Police used tear gas in Toulouse in southern France as tensions erupted during the demonstrations, while a car was set on fire in the southeastern city of Lyon.
In the western city of Nantes, police also fired tear gas after protesters hurled projectiles, AFP correspondents said. The windows of Uniqlo clothing store were smashed.
Macron and his government have tried to turn the page on the episode of popular discontent, one of the biggest challenges to his second term.
"The page is not going to be turned as long as there is no withdrawal of this pension reform. The determination to win is intact," said the head of the CGT union Sophie Binet at the Paris protest.
"The mobilisation is still very, very strong," added Laurent Berger, head of the CFDT union.
"It is a sign that resentment and anger are not diminishing."
Monday marked the first time since 2009 that all eight of France's main unions have joined in calling for protests.
"This workers' holiday will take place amid union unity and that alone is historic," said Frederic Souillot, the secretary general of the Force Ouvriere (Worker's Force) union.
Radical ecological activists from Extinction Rebellion earlier sprayed orange paint on the facade of the glitzy Fondation Louis Vuitton museum in Paris, which is backed by the LVMH luxury goods giant.
In a separate action by a different environmental protest group, activists sprayed orange paint around the Place Vendome in central Paris, known for its jewellery shops, targeting the facade of the Ministry of justice.
France has been rocked by a dozen days of nationwide strikes and protests against Macron and his pension changes since mid-January, some of which have turned violent.
But momentum has waned at recent strikes and demonstrations held during the working week, as people appear unwilling to continue to sacrifice pay.

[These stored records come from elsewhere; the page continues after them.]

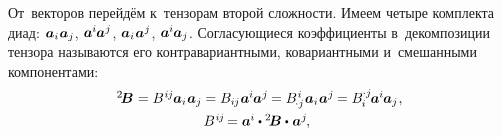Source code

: \begin{otherlanguage}{russian}
От~векторов перейдём к~тензорам второй сложности.
Имеем четыре комплекта диад:
${\bm{a}_i \hspace{.1ex} \bm{a}_j}$,
\hbox{$\bm{a}^{\hspace{-0.05ex}i} \hspace{-0.1ex} \bm{a}^{\hspace{0.05ex}j}$\hspace{-0.25ex},}
\hbox{$\bm{a}_i \hspace{.1ex} \bm{a}^{\hspace{0.05ex}j}$\hspace{-0.25ex},}
${\bm{a}^{\hspace{-0.05ex}i} \hspace{-0.1ex} \bm{a}_j}$.
Согласующиеся коэффициенты в~декомпозиции тензора называются его контра\-вариант\-ными, ко\-вариант\-ными и~смешан\-ными компонентами:
\vspace{.1em}\begin{equation}\begin{array}{c}
{^2\!\bm{B}} \hspace{.1ex} =
B^{\hspace{.1ex}i\hspace{-0.1ex}j} \hspace{-0.1ex} \bm{a}_i \hspace{.1ex} \bm{a}_j \hspace{-0.05ex} =
B_{i\hspace{-0.1ex}j} \hspace{.1ex} \bm{a}^{\hspace{-0.05ex}i} \hspace{-0.1ex} \bm{a}^{\hspace{0.05ex}j} \hspace{-0.15ex} =
B_{\hspace{-0.2ex} \cdot j}^{\hspace{.1ex}i} \hspace{.1ex} \bm{a}_i \hspace{.1ex} \bm{a}^{\hspace{0.05ex}j} \hspace{-0.15ex} =
B_{\hspace{-0.1ex}i}^{\hspace{-0.05ex} \cdot j} \hspace{-0.2ex} \bm{a}^{\hspace{-0.05ex}i} \hspace{-0.1ex} \bm{a}_j \hspace{.1ex}, \\[0.4em]
%
B^{\hspace{.1ex}i\hspace{-0.1ex}j} \hspace{-0.25ex} = \bm{a}^{\hspace{-0.05ex}i} \dotp {^2\!\bm{B}} \dotp \hspace{.1ex} \bm{a}^{\hspace{.05ex}j} \hspace{-0.2ex}, \:\,

\end{array}
\end{equation}
\end{otherlanguage}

When Macron attended the final of the French football cup on Saturday, he was met with activists waving red cards.
Almost three in four French people were unhappy with Macron, a survey by the IFOP polling group found last month.
Prime Minister Elisabeth Borne, with Macron's support, invoked in March the controversial article 49.3 of the constitution to ram the pension reform through parliament without a vote in the hung lower house.
Macron won a second five-year term last year but lost his parliamentary majority in June elections.
Borne last week pledged to cut unemployment and make industry greener as she sought to move on to other affairs of state.
She also postponed any discussion on a controversial immigration bill until the autumn for lack of a parliamentary majority, saying she believed it was not the time for another divisive debate.
Labour unions early last month walked out of talks with Borne after she refused to budge on the pension reform's headline measure of raising the retirement age.